• [Task] A complete, exact retyping of the data below is required.

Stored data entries
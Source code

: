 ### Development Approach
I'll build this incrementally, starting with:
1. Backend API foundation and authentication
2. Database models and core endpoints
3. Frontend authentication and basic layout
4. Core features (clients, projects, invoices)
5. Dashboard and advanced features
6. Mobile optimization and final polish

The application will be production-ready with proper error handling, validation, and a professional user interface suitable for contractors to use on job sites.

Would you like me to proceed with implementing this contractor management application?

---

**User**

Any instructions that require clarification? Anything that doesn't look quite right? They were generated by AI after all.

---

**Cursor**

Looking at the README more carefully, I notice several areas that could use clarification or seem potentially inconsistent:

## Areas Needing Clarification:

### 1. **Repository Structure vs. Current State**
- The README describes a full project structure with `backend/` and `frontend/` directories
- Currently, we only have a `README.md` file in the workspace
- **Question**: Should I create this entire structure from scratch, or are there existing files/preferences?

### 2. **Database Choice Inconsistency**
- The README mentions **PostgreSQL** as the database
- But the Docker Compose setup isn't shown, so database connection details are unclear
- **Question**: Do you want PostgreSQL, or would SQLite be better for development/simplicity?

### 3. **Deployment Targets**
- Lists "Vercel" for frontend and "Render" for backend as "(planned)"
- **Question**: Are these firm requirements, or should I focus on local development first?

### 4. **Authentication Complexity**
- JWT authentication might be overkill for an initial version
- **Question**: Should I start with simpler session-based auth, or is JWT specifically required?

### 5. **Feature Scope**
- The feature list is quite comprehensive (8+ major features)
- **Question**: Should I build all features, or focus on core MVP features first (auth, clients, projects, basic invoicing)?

• [Written answer]
Source code

: ### Development Approach
I'll build this incrementally, starting with:
1. Backend API foundation and authentication
2. Database models and core endpoints
3. Frontend authentication and basic layout
4. Core features (clients, projects, invoices)
5. Dashboard and advanced features
6. Mobile optimization and final polish

The application will be production-ready with proper error handling, validation, and a professional user interface suitable for contractors to use on job sites.

Would you like me to proceed with implementing this contractor management application?

---

**User**

Any instructions that require clarification? Anything that doesn't look quite right? They were generated by AI after all.

---

**Cursor**

Looking at the README more carefully, I notice several areas that could use clarification or seem potentially inconsistent:

## Areas Needing Clarification:

### 1. **Repository Structure vs. Current State**
- The README describes a full project structure with `backend/` and `frontend/` directories
- Currently, we only have a `README.md` file in the workspace
- **Question**: Should I create this entire structure from scratch, or are there existing files/preferences?

### 2. **Database Choice Inconsistency**
- The README mentions **PostgreSQL** as the database
- But the Docker Compose setup isn't shown, so database connection details are unclear
- **Question**: Do you want PostgreSQL, or would SQLite be better for development/simplicity?

### 3. **Deployment Targets**
- Lists "Vercel" for frontend and "Render" for backend as "(planned)"
- **Question**: Are these firm requirements, or should I focus on local development first?

### 4. **Authentication Complexity**
- JWT authentication might be overkill for an initial version
- **Question**: Should I start with simpler session-based auth, or is JWT specifically required?

### 5. **Feature Scope**
- The feature list is quite comprehensive (8+ major features)
- **Question**: Should I build all features, or focus on core MVP features first (auth, clients, projects, basic invoicing)?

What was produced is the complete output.